Each entry must be restated word for word.

[Stored data entries]
..............................

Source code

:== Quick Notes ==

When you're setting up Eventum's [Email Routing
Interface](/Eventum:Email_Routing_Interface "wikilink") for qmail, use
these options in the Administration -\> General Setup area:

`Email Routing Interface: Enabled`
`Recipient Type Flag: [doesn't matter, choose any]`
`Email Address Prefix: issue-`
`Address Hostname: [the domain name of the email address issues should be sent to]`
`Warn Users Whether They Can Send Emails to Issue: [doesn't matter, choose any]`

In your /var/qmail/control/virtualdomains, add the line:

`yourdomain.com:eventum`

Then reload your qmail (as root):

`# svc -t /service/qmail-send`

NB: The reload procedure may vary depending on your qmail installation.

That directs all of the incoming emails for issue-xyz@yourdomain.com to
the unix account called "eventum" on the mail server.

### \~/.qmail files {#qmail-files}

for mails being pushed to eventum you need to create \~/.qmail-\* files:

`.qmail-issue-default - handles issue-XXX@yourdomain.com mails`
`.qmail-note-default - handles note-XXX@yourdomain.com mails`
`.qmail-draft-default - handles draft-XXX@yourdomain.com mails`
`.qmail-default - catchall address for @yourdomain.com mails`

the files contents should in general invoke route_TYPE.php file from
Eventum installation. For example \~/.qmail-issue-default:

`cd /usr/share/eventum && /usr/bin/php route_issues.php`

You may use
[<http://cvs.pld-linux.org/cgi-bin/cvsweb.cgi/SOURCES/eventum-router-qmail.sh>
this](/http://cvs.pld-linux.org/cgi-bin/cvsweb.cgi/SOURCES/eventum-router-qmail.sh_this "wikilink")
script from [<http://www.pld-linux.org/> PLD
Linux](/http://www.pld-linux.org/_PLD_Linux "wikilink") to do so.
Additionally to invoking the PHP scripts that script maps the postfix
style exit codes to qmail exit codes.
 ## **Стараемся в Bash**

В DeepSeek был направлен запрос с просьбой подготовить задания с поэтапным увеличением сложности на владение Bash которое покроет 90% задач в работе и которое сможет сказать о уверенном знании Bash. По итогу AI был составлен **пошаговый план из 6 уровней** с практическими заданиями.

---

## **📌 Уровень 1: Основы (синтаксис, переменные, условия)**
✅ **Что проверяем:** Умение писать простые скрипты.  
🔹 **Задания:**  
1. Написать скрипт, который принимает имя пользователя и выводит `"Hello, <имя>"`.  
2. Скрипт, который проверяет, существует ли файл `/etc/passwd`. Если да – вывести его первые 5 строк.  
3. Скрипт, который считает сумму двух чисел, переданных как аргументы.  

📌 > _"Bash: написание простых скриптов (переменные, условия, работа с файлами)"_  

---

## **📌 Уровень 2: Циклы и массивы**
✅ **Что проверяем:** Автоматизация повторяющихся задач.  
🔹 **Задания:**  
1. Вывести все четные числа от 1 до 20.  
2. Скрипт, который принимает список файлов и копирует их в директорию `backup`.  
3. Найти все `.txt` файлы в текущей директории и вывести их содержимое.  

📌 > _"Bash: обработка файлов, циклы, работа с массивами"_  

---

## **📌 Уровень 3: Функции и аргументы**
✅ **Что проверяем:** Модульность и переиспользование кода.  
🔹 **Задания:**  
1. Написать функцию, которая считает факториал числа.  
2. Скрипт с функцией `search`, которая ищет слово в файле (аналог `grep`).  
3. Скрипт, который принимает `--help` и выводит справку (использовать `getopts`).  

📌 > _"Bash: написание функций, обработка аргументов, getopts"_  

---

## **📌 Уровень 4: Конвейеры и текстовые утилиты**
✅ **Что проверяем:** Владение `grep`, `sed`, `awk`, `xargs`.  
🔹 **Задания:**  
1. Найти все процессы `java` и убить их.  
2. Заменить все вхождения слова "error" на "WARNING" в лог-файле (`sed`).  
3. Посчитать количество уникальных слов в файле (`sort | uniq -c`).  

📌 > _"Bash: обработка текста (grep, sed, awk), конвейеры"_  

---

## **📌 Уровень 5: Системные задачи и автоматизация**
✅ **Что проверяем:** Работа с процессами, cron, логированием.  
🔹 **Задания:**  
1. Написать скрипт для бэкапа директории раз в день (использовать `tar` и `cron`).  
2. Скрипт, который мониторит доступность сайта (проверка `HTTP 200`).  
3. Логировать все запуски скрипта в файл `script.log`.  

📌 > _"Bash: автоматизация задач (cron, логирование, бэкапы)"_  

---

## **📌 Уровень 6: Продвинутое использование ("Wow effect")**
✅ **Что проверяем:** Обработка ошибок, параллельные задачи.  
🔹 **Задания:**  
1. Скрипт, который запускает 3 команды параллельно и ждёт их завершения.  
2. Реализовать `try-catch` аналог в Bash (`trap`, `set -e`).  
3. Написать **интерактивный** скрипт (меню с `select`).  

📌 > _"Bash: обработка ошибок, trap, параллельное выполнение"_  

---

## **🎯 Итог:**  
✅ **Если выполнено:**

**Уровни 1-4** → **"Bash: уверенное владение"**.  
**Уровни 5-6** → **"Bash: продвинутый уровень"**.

..............................

* Written solution
Source code

:== Quick Notes ==

When you're setting up Eventum's [Email Routing
Interface](/Eventum:Email_Routing_Interface "wikilink") for qmail, use
these options in the Administration -\> General Setup area:

`Email Routing Interface: Enabled`
`Recipient Type Flag: [doesn't matter, choose any]`
`Email Address Prefix: issue-`
`Address Hostname: [the domain name of the email address issues should be sent to]`
`Warn Users Whether They Can Send Emails to Issue: [doesn't matter, choose any]`

In your /var/qmail/control/virtualdomains, add the line:

`yourdomain.com:eventum`

Then reload your qmail (as root):

`# svc -t /service/qmail-send`

NB: The reload procedure may vary depending on your qmail installation.

That directs all of the incoming emails for issue-xyz@yourdomain.com to
the unix account called "eventum" on the mail server.

### \~/.qmail files {#qmail-files}

for mails being pushed to eventum you need to create \~/.qmail-\* files:

`.qmail-issue-default - handles issue-XXX@yourdomain.com mails`
`.qmail-note-default - handles note-XXX@yourdomain.com mails`
`.qmail-draft-default - handles draft-XXX@yourdomain.com mails`
`.qmail-default - catchall address for @yourdomain.com mails`

the files contents should in general invoke route_TYPE.php file from
Eventum installation. For example \~/.qmail-issue-default:

`cd /usr/share/eventum && /usr/bin/php route_issues.php`

You may use
[<http://cvs.pld-linux.org/cgi-bin/cvsweb.cgi/SOURCES/eventum-router-qmail.sh>
this](/http://cvs.pld-linux.org/cgi-bin/cvsweb.cgi/SOURCES/eventum-router-qmail.sh_this "wikilink")
script from [<http://www.pld-linux.org/> PLD
Linux](/http://www.pld-linux.org/_PLD_Linux "wikilink") to do so.
Additionally to invoking the PHP scripts that script maps the postfix
style exit codes to qmail exit codes.
 ## **Стараемся в Bash**

В DeepSeek был направлен запрос с просьбой подготовить задания с поэтапным увеличением сложности на владение Bash которое покроет 90% задач в работе и которое сможет сказать о уверенном знании Bash. По итогу AI был составлен **пошаговый план из 6 уровней** с практическими заданиями.

---

## **📌 Уровень 1: Основы (синтаксис, переменные, условия)**
✅ **Что проверяем:** Умение писать простые скрипты.  
🔹 **Задания:**  
1. Написать скрипт, который принимает имя пользователя и выводит `"Hello, <имя>"`.  
2. Скрипт, который проверяет, существует ли файл `/etc/passwd`. Если да – вывести его первые 5 строк.  
3. Скрипт, который считает сумму двух чисел, переданных как аргументы.  

📌 > _"Bash: написание простых скриптов (переменные, условия, работа с файлами)"_  

---

## **📌 Уровень 2: Циклы и массивы**
✅ **Что проверяем:** Автоматизация повторяющихся задач.  
🔹 **Задания:**  
1. Вывести все четные числа от 1 до 20.  
2. Скрипт, который принимает список файлов и копирует их в директорию `backup`.  
3. Найти все `.txt` файлы в текущей директории и вывести их содержимое.  

📌 > _"Bash: обработка файлов, циклы, работа с массивами"_  

---

## **📌 Уровень 3: Функции и аргументы**
✅ **Что проверяем:** Модульность и переиспользование кода.  
🔹 **Задания:**  
1. Написать функцию, которая считает факториал числа.  
2. Скрипт с функцией `search`, которая ищет слово в файле (аналог `grep`).  
3. Скрипт, который принимает `--help` и выводит справку (использовать `getopts`).  

📌 > _"Bash: написание функций, обработка аргументов, getopts"_  

---

## **📌 Уровень 4: Конвейеры и текстовые утилиты**
✅ **Что проверяем:** Владение `grep`, `sed`, `awk`, `xargs`.  
🔹 **Задания:**  
1. Найти все процессы `java` и убить их.  
2. Заменить все вхождения слова "error" на "WARNING" в лог-файле (`sed`).  
3. Посчитать количество уникальных слов в файле (`sort | uniq -c`).  

📌 > _"Bash: обработка текста (grep, sed, awk), конвейеры"_  

---

## **📌 Уровень 5: Системные задачи и автоматизация**
✅ **Что проверяем:** Работа с процессами, cron, логированием.  
🔹 **Задания:**  
1. Написать скрипт для бэкапа директории раз в день (использовать `tar` и `cron`).  
2. Скрипт, который мониторит доступность сайта (проверка `HTTP 200`).  
3. Логировать все запуски скрипта в файл `script.log`.  

📌 > _"Bash: автоматизация задач (cron, логирование, бэкапы)"_  

---

## **📌 Уровень 6: Продвинутое использование ("Wow effect")**
✅ **Что проверяем:** Обработка ошибок, параллельные задачи.  
🔹 **Задания:**  
1. Скрипт, который запускает 3 команды параллельно и ждёт их завершения.  
2. Реализовать `try-catch` аналог в Bash (`trap`, `set -e`).  
3. Написать **интерактивный** скрипт (меню с `select`).  

📌 > _"Bash: обработка ошибок, trap, параллельное выполнение"_  

---

## **🎯 Итог:**  
✅ **Если выполнено:**

**Уровни 1-4** → **"Bash: уверенное владение"**.  
**Уровни 5-6** → **"Bash: продвинутый уровень"**.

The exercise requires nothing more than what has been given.